Hoy fue nombrado el colombiano Gabriel Jaramillo como Gerente General del Fondo Mundial de Lucha contra el Sida, la Tuberculosis y la Malaria. Esto reduce las posibilidades del vicepresidente de ser elegido en la OIT ya que -por lo general- los países miembros de estas organizaciones internacionales buscan que en las altas direcciones haya un equilibrio en la representación de los continentes. Y con el nombramiento de Jaramillo, ya son tres los latinoamericanos que ocupan altos cargos en el sistema internacional: el brasilero José Graziano da Silva en la FAO (Organización de las Naciones Unidas para la Alimentación y la Agricultura), y la ex presidenta de Chile Michelle Bachelet en ONU Mujeres.
A esto se suma que quien sale de la OIT es un chileno y hay mucha presión en Ginebra para que no se reelija a un latinoamericano. Los países africanos (que en este momento no manejan ningún organismo) están presionando para que sea su turno en esta dirección. Asia tiene ya a Ban Ki -moon en Naciones Unidas, y Europa tiene la Organización Mundial del Comercio y el Alto comisionado para los refugiados.
Las elecciones en la OIT comienzan a verse difíciles para Colombia también porque en Ginebra se está rumorando que Brasil ya no va a apoyar a Angelino. Como lo explicó La Silla Vacía, Brasil ha considerado presentar a su propio candidato, y se cree que puede ser el ex canciller y ahora Ministro de Defensa Celso Amorim. La duda de Dilma Rousseff está en que Brasil ya tiene el cargo más importante en la Organización Internacional del Café y no quiere quemar a su candidato. Su segunda opción sería apoyar al candidato africano para curarse en salud.

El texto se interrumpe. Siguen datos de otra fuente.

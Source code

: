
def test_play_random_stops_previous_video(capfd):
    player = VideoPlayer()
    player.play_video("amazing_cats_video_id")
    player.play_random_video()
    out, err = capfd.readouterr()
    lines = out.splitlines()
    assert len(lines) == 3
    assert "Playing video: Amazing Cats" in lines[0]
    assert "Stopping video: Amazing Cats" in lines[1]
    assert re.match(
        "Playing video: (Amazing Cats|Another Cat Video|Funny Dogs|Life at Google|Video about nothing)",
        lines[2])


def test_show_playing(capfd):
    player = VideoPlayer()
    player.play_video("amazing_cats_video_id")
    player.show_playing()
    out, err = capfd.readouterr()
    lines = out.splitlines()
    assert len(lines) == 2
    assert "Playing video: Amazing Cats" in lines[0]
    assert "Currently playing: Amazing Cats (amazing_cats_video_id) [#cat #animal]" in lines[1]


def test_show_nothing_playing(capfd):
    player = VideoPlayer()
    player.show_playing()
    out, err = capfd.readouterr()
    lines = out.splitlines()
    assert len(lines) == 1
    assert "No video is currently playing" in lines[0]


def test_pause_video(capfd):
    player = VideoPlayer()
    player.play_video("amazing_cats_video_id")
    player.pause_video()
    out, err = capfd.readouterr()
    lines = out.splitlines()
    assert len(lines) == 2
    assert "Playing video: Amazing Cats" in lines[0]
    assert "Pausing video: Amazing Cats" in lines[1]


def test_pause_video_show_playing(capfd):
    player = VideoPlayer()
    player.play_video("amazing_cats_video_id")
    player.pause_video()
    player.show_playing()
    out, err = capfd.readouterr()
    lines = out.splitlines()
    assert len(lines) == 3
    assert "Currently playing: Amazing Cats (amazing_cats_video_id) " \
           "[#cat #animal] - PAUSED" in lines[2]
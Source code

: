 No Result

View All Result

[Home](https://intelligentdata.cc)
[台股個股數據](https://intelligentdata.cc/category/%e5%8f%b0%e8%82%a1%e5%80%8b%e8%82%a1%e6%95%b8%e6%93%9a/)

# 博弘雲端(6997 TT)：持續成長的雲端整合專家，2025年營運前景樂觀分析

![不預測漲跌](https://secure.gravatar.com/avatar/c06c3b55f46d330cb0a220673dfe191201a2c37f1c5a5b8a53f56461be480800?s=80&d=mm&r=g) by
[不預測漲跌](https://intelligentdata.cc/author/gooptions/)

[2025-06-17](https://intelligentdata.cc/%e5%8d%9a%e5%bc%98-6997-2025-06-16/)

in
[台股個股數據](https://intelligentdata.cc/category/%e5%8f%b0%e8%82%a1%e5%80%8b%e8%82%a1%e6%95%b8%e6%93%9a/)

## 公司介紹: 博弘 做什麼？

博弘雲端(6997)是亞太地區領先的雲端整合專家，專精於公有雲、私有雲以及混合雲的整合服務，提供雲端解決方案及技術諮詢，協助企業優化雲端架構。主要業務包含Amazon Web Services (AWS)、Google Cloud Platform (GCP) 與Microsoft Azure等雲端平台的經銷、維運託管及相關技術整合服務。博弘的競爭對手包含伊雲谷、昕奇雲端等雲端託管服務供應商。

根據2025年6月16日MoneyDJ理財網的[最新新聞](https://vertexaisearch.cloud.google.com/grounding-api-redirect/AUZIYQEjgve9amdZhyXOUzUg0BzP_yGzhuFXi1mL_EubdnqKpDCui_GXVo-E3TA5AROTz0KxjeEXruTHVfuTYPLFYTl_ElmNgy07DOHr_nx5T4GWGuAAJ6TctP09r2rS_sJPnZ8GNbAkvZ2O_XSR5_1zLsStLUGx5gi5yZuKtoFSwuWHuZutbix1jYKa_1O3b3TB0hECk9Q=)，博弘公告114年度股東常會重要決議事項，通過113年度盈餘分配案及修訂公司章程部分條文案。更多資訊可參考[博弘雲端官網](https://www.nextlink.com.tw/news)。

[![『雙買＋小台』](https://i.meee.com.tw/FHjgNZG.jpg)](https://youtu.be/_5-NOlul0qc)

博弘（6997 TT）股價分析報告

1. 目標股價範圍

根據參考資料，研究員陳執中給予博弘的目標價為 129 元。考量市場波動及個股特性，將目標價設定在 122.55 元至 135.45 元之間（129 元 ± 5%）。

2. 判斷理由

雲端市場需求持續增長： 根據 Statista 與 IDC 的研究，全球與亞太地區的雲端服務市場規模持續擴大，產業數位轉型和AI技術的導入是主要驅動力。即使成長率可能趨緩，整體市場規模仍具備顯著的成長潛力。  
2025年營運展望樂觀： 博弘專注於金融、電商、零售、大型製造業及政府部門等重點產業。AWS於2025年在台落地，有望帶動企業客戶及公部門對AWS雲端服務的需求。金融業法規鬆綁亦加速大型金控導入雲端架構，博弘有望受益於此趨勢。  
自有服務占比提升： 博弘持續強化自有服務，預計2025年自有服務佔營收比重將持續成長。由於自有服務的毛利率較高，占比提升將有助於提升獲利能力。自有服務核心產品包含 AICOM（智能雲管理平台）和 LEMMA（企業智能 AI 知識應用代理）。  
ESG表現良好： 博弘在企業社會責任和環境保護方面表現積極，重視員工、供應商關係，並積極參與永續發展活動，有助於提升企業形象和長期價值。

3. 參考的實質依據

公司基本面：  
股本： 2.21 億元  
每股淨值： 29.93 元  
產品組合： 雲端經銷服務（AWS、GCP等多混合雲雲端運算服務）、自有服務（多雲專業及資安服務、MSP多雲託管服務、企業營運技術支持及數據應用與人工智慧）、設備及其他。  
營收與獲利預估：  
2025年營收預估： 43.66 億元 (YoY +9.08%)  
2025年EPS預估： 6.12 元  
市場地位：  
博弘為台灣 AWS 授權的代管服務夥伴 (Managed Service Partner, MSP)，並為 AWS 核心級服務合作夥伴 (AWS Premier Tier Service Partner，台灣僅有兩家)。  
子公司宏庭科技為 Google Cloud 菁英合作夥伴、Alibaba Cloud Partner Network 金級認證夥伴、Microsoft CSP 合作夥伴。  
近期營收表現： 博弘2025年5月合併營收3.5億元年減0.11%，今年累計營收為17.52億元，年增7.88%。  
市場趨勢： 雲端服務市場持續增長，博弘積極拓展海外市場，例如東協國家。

Así que, por latinoamericano, Angelino no tiene mucho que ganar. Y aunque todavía quedan cuatro meses para la elección, su mayor esperanza está en Estados Unidos. Si Santos logra que Barack Obama apoye al vicepresidente, es probable que muchos países, como Costa Rica o Israel, le caminen a la elección de Angelino. ¿Llegará Angelino a la OIT gracias a los gringos?